__YOUR OBJECTIVE__: Pictures should be excluded; otherwise, copy every entry exactly.

──────── ENTRIES SUPPLIED

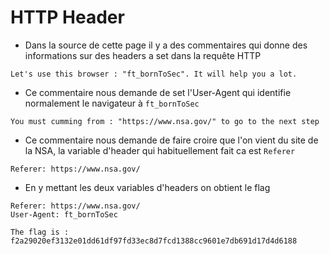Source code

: # HTTP Header

- Dans la source de cette page il y a des commentaires qui donne des informations sur des headers a set dans la requête HTTP
```
Let's use this browser : "ft_bornToSec". It will help you a lot.
```
- Ce commentaire nous demande de set l'User-Agent qui identifie normalement le navigateur à `ft_bornToSec`

```
You must cumming from : "https://www.nsa.gov/" to go to the next step
```
- Ce commentaire nous demande de faire croire que l'on vient du site de la NSA, la variable d'header qui habituellement fait ca est `Referer`
```
Referer: https://www.nsa.gov/
```

- En y mettant les deux variables d'headers on obtient le flag
```
Referer: https://www.nsa.gov/
User-Agent: ft_bornToSec
```

```
The flag is : f2a29020ef3132e01dd61df97fd33ec8d7fcd1388cc9601e7db691d17d4d6188
```
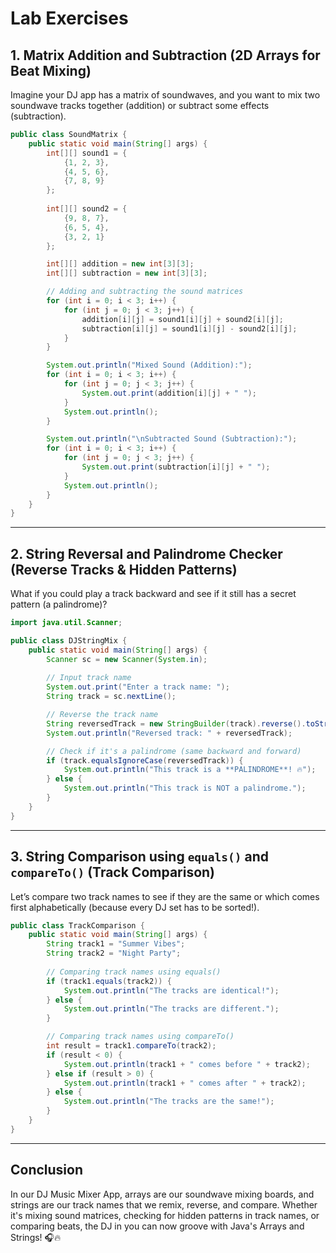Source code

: # Lab Exercises

## 1. Matrix Addition and Subtraction (2D Arrays for Beat Mixing)

Imagine your DJ app has a matrix of soundwaves, and you want to mix two soundwave tracks together (addition) or subtract some effects (subtraction).

```java
public class SoundMatrix {
    public static void main(String[] args) {
        int[][] sound1 = { 
            {1, 2, 3}, 
            {4, 5, 6}, 
            {7, 8, 9}
        };
        
        int[][] sound2 = { 
            {9, 8, 7}, 
            {6, 5, 4}, 
            {3, 2, 1}
        };

        int[][] addition = new int[3][3];
        int[][] subtraction = new int[3][3];

        // Adding and subtracting the sound matrices
        for (int i = 0; i < 3; i++) {
            for (int j = 0; j < 3; j++) {
                addition[i][j] = sound1[i][j] + sound2[i][j];
                subtraction[i][j] = sound1[i][j] - sound2[i][j];
            }
        }

        System.out.println("Mixed Sound (Addition):");
        for (int i = 0; i < 3; i++) {
            for (int j = 0; j < 3; j++) {
                System.out.print(addition[i][j] + " ");
            }
            System.out.println();
        }

        System.out.println("\nSubtracted Sound (Subtraction):");
        for (int i = 0; i < 3; i++) {
            for (int j = 0; j < 3; j++) {
                System.out.print(subtraction[i][j] + " ");
            }
            System.out.println();
        }
    }
}
```

---

## 2. String Reversal and Palindrome Checker (Reverse Tracks & Hidden Patterns)

What if you could play a track backward and see if it still has a secret pattern (a palindrome)?

```java
import java.util.Scanner;

public class DJStringMix {
    public static void main(String[] args) {
        Scanner sc = new Scanner(System.in);
        
        // Input track name
        System.out.print("Enter a track name: ");
        String track = sc.nextLine();

        // Reverse the track name
        String reversedTrack = new StringBuilder(track).reverse().toString();
        System.out.println("Reversed track: " + reversedTrack);

        // Check if it's a palindrome (same backward and forward)
        if (track.equalsIgnoreCase(reversedTrack)) {
            System.out.println("This track is a **PALINDROME**! 🔥");
        } else {
            System.out.println("This track is NOT a palindrome.");
        }
    }
}
```

---

## 3. String Comparison using `equals()` and `compareTo()` (Track Comparison)

Let’s compare two track names to see if they are the same or which comes first alphabetically (because every DJ set has to be sorted!).

```java
public class TrackComparison {
    public static void main(String[] args) {
        String track1 = "Summer Vibes";
        String track2 = "Night Party";
        
        // Comparing track names using equals()
        if (track1.equals(track2)) {
            System.out.println("The tracks are identical!");
        } else {
            System.out.println("The tracks are different.");
        }

        // Comparing track names using compareTo()
        int result = track1.compareTo(track2);
        if (result < 0) {
            System.out.println(track1 + " comes before " + track2);
        } else if (result > 0) {
            System.out.println(track1 + " comes after " + track2);
        } else {
            System.out.println("The tracks are the same!");
        }
    }
}
```

---

## Conclusion

In our DJ Music Mixer App, arrays are our soundwave mixing boards, and strings are our track names that we remix, reverse, and compare. Whether it's mixing sound matrices, checking for hidden patterns in track names, or comparing beats, the DJ in you can now groove with Java's Arrays and Strings! 🎧🔥

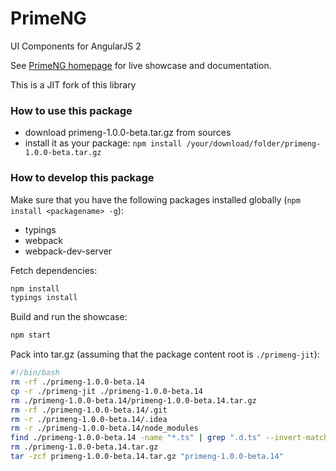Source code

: # PrimeNG
UI Components for AngularJS 2

See [PrimeNG homepage](http://www.primefaces.org/primeng) for live showcase and documentation.

This is a JIT fork of this library

### How to use this package

- download primeng-1.0.0-beta.tar.gz from sources
- install it as your package: `npm install /your/download/folder/primeng-1.0.0-beta.tar.gz`

### How to develop this package
Make sure that you have the following packages installed globally (`npm install <packagename> -g`):
- typings
- webpack
- webpack-dev-server

Fetch dependencies:
```bash
npm install
typings install
```
Build and run the showcase:
```bash
npm start
```
Pack into tar.gz (assuming that the package content root is `./primeng-jit`):
```bash
#!/bin/bash
rm -rf ./primeng-1.0.0-beta.14
cp -r ./primeng-jit ./primeng-1.0.0-beta.14
rm ./primeng-1.0.0-beta.14/primeng-1.0.0-beta.14.tar.gz
rm -rf ./primeng-1.0.0-beta.14/.git
rm -r ./primeng-1.0.0-beta.14/.idea
rm -r ./primeng-1.0.0-beta.14/node_modules
find ./primeng-1.0.0-beta.14 -name "*.ts" | grep ".d.ts" --invert-match | xargs rm
rm ./primeng-1.0.0-beta.14.tar.gz
tar -zcf primeng-1.0.0-beta.14.tar.gz "primeng-1.0.0-beta.14"
```
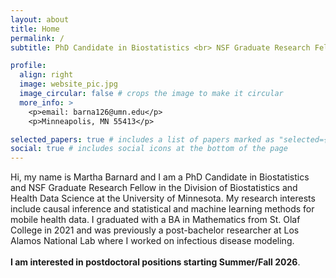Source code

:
 ```yaml
---
layout: about
title: Home
permalink: /
subtitle: PhD Candidate in Biostatistics <br> NSF Graduate Research Fellow 

profile:
  align: right
  image: website_pic.jpg
  image_circular: false # crops the image to make it circular
  more_info: >
    <p>email: barna126@umn.edu</p>
    <p>Minneapolis, MN 55413</p>

selected_papers: true # includes a list of papers marked as "selected={true}"
social: true # includes social icons at the bottom of the page
---
```


Hi, my name is Martha Barnard and I am a PhD Candidate in Biostatistics and NSF Graduate Research Fellow in the Division of Biostatistics and Health Data Science at the University of Minnesota. My research interests include causal inference and statistical and machine learning methods for mobile health data. I graduated with a BA in Mathematics from St. Olaf College in 2021 and was previously a post-bachelor researcher at Los Alamos National Lab where I worked on infectious disease modeling. \
\
**I am interested in postdoctoral positions starting Summer/Fall 2026**.

<!---
Put your address / P.O. box / other info right below your picture. You can also disable any of these elements by editing `profile` property of the YAML header of your `_pages/about.md`. Edit `_bibliography/papers.bib` and Jekyll will render your [publications page](/al-folio/publications/) automatically.

Link to your social media connections, too. This theme is set up to use [Font Awesome icons](https://fontawesome.com/) and [Academicons](https://jpswalsh.github.io/academicons/), like the ones below. Add your Facebook, Twitter, LinkedIn, Google Scholar, or just disable all of them.
-->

────────────────

__EXPECTED OUTPUT__:
Source code

: # HTTP Header

- Dans la source de cette page il y a des commentaires qui donne des informations sur des headers a set dans la requête HTTP
```
Let's use this browser : "ft_bornToSec". It will help you a lot.
```
- Ce commentaire nous demande de set l'User-Agent qui identifie normalement le navigateur à `ft_bornToSec`

```
You must cumming from : "https://www.nsa.gov/" to go to the next step
```
- Ce commentaire nous demande de faire croire que l'on vient du site de la NSA, la variable d'header qui habituellement fait ca est `Referer`
```
Referer: https://www.nsa.gov/
```

- En y mettant les deux variables d'headers on obtient le flag
```
Referer: https://www.nsa.gov/
User-Agent: ft_bornToSec
```

```
The flag is : f2a29020ef3132e01dd61df97fd33ec8d7fcd1388cc9601e7db691d17d4d6188
```
Source code

: # Lab Exercises

## 1. Matrix Addition and Subtraction (2D Arrays for Beat Mixing)

Imagine your DJ app has a matrix of soundwaves, and you want to mix two soundwave tracks together (addition) or subtract some effects (subtraction).

```java
public class SoundMatrix {
    public static void main(String[] args) {
        int[][] sound1 = { 
            {1, 2, 3}, 
            {4, 5, 6}, 
            {7, 8, 9}
        };
        
        int[][] sound2 = { 
            {9, 8, 7}, 
            {6, 5, 4}, 
            {3, 2, 1}
        };

        int[][] addition = new int[3][3];
        int[][] subtraction = new int[3][3];

        // Adding and subtracting the sound matrices
        for (int i = 0; i < 3; i++) {
            for (int j = 0; j < 3; j++) {
                addition[i][j] = sound1[i][j] + sound2[i][j];
                subtraction[i][j] = sound1[i][j] - sound2[i][j];
            }
        }

        System.out.println("Mixed Sound (Addition):");
        for (int i = 0; i < 3; i++) {
            for (int j = 0; j < 3; j++) {
                System.out.print(addition[i][j] + " ");
            }
            System.out.println();
        }

        System.out.println("\nSubtracted Sound (Subtraction):");
        for (int i = 0; i < 3; i++) {
            for (int j = 0; j < 3; j++) {
                System.out.print(subtraction[i][j] + " ");
            }
            System.out.println();
        }
    }
}
```

---

## 2. String Reversal and Palindrome Checker (Reverse Tracks & Hidden Patterns)

What if you could play a track backward and see if it still has a secret pattern (a palindrome)?

```java
import java.util.Scanner;

public class DJStringMix {
    public static void main(String[] args) {
        Scanner sc = new Scanner(System.in);
        
        // Input track name
        System.out.print("Enter a track name: ");
        String track = sc.nextLine();

        // Reverse the track name
        String reversedTrack = new StringBuilder(track).reverse().toString();
        System.out.println("Reversed track: " + reversedTrack);

        // Check if it's a palindrome (same backward and forward)
        if (track.equalsIgnoreCase(reversedTrack)) {
            System.out.println("This track is a **PALINDROME**! 🔥");
        } else {
            System.out.println("This track is NOT a palindrome.");
        }
    }
}
```

---

## 3. String Comparison using `equals()` and `compareTo()` (Track Comparison)

Let’s compare two track names to see if they are the same or which comes first alphabetically (because every DJ set has to be sorted!).

```java
public class TrackComparison {
    public static void main(String[] args) {
        String track1 = "Summer Vibes";
        String track2 = "Night Party";
        
        // Comparing track names using equals()
        if (track1.equals(track2)) {
            System.out.println("The tracks are identical!");
        } else {
            System.out.println("The tracks are different.");
        }

        // Comparing track names using compareTo()
        int result = track1.compareTo(track2);
        if (result < 0) {
            System.out.println(track1 + " comes before " + track2);
        } else if (result > 0) {
            System.out.println(track1 + " comes after " + track2);
        } else {
            System.out.println("The tracks are the same!");
        }
    }
}
```

---

## Conclusion

In our DJ Music Mixer App, arrays are our soundwave mixing boards, and strings are our track names that we remix, reverse, and compare. Whether it's mixing sound matrices, checking for hidden patterns in track names, or comparing beats, the DJ in you can now groove with Java's Arrays and Strings! 🎧🔥

Source code

: # PrimeNG
UI Components for AngularJS 2

See [PrimeNG homepage](http://www.primefaces.org/primeng) for live showcase and documentation.

This is a JIT fork of this library

### How to use this package

- download primeng-1.0.0-beta.tar.gz from sources
- install it as your package: `npm install /your/download/folder/primeng-1.0.0-beta.tar.gz`

### How to develop this package
Make sure that you have the following packages installed globally (`npm install <packagename> -g`):
- typings
- webpack
- webpack-dev-server

Fetch dependencies:
```bash
npm install
typings install
```
Build and run the showcase:
```bash
npm start
```
Pack into tar.gz (assuming that the package content root is `./primeng-jit`):
```bash
#!/bin/bash
rm -rf ./primeng-1.0.0-beta.14
cp -r ./primeng-jit ./primeng-1.0.0-beta.14
rm ./primeng-1.0.0-beta.14/primeng-1.0.0-beta.14.tar.gz
rm -rf ./primeng-1.0.0-beta.14/.git
rm -r ./primeng-1.0.0-beta.14/.idea
rm -r ./primeng-1.0.0-beta.14/node_modules
find ./primeng-1.0.0-beta.14 -name "*.ts" | grep ".d.ts" --invert-match | xargs rm
rm ./primeng-1.0.0-beta.14.tar.gz
tar -zcf primeng-1.0.0-beta.14.tar.gz "primeng-1.0.0-beta.14"
```
Source code

:
 ```yaml
---
layout: about
title: Home
permalink: /
subtitle: PhD Candidate in Biostatistics <br> NSF Graduate Research Fellow 

profile:
  align: right
  image: website_pic.jpg
  image_circular: false # crops the image to make it circular
  more_info: >
    <p>email: barna126@umn.edu</p>
    <p>Minneapolis, MN 55413</p>

selected_papers: true # includes a list of papers marked as "selected={true}"
social: true # includes social icons at the bottom of the page
---
```


Hi, my name is Martha Barnard and I am a PhD Candidate in Biostatistics and NSF Graduate Research Fellow in the Division of Biostatistics and Health Data Science at the University of Minnesota. My research interests include causal inference and statistical and machine learning methods for mobile health data. I graduated with a BA in Mathematics from St. Olaf College in 2021 and was previously a post-bachelor researcher at Los Alamos National Lab where I worked on infectious disease modeling. \
\
**I am interested in postdoctoral positions starting Summer/Fall 2026**.

<!---
Put your address / P.O. box / other info right below your picture. You can also disable any of these elements by editing `profile` property of the YAML header of your `_pages/about.md`. Edit `_bibliography/papers.bib` and Jekyll will render your [publications page](/al-folio/publications/) automatically.

Link to your social media connections, too. This theme is set up to use [Font Awesome icons](https://fontawesome.com/) and [Academicons](https://jpswalsh.github.io/academicons/), like the ones below. Add your Facebook, Twitter, LinkedIn, Google Scholar, or just disable all of them.
-->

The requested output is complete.